> [DESCRIPTION OF THE TASK]: Within the records below is a range that opens at the line with "If $f \in L^2([-\pi, \pi])$, we define the" and closes at the line with "also converge to". Return that range word for word, both ends included, and only that range.

> [INFORMATION SHOWN]:
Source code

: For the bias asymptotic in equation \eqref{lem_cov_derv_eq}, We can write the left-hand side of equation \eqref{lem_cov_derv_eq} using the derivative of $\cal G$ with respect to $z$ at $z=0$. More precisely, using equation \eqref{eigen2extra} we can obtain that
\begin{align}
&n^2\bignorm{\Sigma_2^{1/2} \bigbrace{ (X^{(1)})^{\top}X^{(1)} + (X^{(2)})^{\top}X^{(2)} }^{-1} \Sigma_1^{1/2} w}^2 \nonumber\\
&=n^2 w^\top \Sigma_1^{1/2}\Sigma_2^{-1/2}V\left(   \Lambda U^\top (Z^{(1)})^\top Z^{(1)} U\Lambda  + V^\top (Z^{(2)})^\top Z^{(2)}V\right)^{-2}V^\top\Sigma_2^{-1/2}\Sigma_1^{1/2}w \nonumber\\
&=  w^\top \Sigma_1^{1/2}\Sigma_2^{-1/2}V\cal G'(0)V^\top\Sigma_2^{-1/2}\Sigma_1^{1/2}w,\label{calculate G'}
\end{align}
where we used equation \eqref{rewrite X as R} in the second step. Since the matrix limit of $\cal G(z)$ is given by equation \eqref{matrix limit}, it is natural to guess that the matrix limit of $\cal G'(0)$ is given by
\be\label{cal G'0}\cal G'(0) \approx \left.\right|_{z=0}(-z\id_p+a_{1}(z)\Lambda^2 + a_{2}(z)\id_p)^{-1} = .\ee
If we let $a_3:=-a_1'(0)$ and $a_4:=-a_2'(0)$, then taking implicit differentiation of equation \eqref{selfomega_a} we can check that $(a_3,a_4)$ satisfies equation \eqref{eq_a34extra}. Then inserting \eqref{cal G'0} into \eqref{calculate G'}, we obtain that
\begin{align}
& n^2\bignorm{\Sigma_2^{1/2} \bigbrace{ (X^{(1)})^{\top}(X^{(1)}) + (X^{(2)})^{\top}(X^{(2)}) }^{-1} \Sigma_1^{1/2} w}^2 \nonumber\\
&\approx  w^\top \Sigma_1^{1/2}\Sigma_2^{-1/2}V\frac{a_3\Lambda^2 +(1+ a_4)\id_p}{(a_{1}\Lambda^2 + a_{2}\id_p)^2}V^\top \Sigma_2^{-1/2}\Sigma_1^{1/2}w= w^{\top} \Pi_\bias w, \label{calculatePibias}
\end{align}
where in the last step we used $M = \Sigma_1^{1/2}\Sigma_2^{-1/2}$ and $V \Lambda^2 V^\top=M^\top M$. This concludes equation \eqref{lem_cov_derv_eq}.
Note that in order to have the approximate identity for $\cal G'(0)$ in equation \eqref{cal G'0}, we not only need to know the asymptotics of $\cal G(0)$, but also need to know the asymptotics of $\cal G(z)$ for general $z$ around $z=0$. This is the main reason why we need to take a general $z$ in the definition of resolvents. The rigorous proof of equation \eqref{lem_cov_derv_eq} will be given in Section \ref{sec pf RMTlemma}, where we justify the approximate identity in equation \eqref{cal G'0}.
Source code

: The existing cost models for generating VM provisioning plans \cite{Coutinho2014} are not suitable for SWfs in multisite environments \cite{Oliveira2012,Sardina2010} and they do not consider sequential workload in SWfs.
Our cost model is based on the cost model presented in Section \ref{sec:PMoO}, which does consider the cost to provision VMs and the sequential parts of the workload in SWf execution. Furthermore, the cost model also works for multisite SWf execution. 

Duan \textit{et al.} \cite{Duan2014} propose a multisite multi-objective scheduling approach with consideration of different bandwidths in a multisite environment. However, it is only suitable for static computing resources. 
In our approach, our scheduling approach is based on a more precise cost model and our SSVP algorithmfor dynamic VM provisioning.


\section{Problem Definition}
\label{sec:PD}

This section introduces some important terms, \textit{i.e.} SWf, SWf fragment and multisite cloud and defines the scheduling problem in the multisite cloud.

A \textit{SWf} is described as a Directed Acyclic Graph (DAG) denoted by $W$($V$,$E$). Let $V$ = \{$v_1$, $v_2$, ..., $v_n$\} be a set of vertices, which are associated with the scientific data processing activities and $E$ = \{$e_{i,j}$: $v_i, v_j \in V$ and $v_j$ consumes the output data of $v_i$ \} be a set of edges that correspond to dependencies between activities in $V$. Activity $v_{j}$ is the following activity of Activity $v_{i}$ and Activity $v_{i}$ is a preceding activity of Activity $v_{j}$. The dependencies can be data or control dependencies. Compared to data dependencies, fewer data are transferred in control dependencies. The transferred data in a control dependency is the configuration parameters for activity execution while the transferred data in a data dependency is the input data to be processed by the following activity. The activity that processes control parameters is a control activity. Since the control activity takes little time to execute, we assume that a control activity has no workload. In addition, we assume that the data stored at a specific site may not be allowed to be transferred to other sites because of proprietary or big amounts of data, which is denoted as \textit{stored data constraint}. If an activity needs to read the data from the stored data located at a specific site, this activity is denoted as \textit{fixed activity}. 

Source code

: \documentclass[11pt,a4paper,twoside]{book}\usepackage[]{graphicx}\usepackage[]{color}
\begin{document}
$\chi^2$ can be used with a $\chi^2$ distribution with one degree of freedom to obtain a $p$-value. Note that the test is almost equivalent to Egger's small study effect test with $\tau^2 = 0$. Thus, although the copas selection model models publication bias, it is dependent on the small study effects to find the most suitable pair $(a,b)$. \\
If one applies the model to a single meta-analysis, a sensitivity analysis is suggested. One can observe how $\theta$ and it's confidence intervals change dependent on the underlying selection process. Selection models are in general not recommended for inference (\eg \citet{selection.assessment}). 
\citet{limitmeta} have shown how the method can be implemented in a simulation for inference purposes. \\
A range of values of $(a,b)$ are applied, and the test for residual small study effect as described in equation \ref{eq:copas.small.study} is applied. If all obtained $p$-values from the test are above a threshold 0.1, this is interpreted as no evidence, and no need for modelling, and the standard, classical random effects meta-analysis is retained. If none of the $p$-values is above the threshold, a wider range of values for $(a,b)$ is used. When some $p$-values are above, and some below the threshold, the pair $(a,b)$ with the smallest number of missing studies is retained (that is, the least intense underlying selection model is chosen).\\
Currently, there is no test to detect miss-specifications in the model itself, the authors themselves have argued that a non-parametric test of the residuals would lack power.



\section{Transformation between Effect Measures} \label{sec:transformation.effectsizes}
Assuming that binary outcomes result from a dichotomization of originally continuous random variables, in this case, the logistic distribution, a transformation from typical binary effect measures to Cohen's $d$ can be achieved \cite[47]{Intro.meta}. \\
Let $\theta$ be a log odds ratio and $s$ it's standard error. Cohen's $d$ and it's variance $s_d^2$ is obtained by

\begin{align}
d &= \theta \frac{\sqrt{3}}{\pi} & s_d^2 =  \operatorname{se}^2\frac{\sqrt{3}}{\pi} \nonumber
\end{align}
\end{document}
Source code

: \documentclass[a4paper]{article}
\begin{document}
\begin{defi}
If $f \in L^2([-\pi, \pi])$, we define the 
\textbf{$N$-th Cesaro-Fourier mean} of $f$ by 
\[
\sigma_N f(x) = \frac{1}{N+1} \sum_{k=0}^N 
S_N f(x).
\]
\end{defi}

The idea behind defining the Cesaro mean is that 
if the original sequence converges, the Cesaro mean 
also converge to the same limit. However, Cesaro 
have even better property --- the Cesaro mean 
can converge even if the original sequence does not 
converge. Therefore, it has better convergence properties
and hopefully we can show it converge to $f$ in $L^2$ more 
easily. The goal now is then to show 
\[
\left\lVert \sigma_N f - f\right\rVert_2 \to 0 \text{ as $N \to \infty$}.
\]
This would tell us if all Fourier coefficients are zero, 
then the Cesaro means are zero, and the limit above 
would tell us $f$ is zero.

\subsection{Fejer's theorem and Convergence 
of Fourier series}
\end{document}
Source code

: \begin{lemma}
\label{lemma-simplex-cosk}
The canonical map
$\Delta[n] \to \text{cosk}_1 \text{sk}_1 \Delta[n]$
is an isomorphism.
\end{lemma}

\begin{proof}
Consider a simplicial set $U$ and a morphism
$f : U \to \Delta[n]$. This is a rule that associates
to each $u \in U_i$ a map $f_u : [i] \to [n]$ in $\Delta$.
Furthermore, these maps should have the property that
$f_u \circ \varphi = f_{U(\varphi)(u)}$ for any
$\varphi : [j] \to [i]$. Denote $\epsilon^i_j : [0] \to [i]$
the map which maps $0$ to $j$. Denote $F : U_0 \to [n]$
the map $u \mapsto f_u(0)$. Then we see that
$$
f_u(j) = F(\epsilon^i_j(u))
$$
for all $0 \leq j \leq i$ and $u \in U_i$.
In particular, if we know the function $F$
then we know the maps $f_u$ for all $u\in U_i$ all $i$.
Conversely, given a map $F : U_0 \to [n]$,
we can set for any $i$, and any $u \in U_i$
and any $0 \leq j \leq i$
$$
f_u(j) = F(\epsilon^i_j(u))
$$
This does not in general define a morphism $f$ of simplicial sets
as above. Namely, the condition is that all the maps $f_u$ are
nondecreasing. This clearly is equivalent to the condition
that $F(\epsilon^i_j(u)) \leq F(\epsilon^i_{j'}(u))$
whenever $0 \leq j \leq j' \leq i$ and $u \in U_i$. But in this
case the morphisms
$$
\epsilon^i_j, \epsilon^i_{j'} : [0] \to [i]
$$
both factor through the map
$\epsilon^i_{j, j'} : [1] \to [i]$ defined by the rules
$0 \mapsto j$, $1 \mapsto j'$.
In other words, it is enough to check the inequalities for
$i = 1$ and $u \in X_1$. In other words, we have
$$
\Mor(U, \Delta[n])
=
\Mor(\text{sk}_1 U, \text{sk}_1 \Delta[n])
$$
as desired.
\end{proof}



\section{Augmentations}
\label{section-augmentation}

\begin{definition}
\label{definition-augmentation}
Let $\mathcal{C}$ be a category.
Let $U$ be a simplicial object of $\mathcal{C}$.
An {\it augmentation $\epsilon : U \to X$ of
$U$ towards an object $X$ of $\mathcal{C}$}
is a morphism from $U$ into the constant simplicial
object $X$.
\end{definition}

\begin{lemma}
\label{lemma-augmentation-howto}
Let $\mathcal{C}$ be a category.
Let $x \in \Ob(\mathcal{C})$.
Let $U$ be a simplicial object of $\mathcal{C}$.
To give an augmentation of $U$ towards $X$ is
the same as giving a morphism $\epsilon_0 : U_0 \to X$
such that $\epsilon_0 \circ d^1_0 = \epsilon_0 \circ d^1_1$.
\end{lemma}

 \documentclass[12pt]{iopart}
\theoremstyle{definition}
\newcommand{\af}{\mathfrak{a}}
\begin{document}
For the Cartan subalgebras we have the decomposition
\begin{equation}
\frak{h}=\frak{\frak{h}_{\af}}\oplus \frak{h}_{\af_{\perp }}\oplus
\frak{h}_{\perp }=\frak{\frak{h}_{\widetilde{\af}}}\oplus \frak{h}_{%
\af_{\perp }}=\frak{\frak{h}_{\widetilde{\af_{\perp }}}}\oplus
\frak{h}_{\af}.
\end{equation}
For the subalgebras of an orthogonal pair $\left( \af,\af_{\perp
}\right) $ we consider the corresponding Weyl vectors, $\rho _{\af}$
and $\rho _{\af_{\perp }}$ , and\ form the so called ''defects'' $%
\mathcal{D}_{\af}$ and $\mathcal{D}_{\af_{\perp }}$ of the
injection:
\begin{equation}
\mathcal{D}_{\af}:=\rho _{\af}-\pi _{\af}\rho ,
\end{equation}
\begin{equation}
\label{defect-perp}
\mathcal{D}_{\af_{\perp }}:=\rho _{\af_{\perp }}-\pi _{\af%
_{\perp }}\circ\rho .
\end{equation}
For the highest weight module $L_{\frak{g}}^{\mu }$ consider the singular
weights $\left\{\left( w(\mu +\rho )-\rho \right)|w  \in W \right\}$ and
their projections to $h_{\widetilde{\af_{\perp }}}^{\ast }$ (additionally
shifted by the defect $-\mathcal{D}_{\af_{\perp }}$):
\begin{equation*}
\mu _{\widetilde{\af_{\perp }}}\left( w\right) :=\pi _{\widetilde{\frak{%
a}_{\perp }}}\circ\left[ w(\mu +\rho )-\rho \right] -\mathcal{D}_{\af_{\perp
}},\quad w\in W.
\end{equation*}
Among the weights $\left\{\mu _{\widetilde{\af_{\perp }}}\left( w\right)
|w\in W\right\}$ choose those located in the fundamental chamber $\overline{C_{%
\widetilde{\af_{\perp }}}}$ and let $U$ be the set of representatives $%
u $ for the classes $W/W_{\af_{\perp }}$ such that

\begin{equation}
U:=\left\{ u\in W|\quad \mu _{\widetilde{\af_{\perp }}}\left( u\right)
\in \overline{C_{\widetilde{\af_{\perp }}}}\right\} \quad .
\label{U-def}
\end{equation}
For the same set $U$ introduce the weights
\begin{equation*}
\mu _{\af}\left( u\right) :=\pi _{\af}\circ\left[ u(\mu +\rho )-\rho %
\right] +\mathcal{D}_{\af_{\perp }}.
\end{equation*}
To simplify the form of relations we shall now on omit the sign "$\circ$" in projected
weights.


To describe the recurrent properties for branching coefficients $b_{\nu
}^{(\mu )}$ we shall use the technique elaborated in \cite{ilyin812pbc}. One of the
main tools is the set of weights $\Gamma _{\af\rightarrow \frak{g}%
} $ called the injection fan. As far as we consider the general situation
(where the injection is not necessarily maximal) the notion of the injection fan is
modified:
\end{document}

> [TASK RESPONSE]:
If $f \in L^2([-\pi, \pi])$, we define the 
\textbf{$N$-th Cesaro-Fourier mean} of $f$ by 
\[
\sigma_N f(x) = \frac{1}{N+1} \sum_{k=0}^N 
S_N f(x).
\]
\end{defi}

The idea behind defining the Cesaro mean is that 
if the original sequence converges, the Cesaro mean 
also converge to the same limit. However, Cesaro 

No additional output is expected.